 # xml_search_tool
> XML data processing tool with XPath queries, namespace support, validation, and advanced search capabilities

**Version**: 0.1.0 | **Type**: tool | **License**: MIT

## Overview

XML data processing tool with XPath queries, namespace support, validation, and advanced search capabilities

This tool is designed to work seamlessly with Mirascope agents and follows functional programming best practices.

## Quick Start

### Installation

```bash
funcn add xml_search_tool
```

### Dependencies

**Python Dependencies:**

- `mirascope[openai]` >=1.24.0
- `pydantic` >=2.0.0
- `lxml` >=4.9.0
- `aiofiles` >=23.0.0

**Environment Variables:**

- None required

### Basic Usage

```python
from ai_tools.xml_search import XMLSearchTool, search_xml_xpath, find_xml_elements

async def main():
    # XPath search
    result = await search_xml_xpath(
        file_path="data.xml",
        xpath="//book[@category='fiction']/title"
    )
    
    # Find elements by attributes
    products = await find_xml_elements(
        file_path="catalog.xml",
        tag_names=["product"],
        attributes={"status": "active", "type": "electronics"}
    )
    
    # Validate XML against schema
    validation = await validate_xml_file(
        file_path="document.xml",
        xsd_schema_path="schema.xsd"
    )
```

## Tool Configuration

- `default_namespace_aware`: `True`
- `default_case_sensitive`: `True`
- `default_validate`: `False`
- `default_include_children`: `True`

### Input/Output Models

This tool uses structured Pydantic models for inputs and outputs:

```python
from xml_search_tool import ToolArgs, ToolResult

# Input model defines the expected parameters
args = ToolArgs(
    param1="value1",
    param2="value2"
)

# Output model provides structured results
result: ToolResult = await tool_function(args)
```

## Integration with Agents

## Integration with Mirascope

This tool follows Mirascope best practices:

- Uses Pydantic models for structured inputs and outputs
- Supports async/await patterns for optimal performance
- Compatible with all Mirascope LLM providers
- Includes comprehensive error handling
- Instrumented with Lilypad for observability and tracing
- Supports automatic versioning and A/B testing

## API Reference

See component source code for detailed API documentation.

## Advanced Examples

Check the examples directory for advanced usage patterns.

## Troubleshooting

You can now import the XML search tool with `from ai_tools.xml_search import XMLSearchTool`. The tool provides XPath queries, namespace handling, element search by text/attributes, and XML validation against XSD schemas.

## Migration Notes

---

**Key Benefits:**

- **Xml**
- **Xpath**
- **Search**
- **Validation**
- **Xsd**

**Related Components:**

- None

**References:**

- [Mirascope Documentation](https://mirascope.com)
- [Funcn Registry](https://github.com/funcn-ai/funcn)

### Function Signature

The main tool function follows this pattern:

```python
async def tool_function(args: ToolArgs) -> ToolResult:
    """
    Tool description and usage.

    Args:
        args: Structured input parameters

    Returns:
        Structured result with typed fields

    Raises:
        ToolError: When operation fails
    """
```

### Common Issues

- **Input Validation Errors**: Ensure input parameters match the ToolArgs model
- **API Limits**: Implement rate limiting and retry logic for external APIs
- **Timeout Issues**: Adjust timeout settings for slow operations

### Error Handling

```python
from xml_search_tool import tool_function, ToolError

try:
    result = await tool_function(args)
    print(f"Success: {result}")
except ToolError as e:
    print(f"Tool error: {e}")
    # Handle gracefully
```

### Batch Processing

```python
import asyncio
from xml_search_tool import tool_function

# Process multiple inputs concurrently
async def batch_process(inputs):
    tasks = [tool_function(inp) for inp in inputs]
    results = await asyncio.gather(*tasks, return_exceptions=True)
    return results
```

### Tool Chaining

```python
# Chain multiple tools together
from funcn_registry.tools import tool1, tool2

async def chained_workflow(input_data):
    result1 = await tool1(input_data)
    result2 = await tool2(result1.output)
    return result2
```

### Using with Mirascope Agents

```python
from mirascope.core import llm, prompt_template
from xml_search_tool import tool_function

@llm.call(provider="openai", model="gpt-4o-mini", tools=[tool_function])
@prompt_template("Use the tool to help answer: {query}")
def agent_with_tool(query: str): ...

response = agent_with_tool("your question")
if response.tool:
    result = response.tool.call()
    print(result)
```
########
WHAT TO PRODUCE: Go through the data and return each line where the word "parameters" appears.

TASK RESPONSE:
# Input model defines the expected parameters
        args: Structured input parameters
- **Input Validation Errors**: Ensure input parameters match the ToolArgs model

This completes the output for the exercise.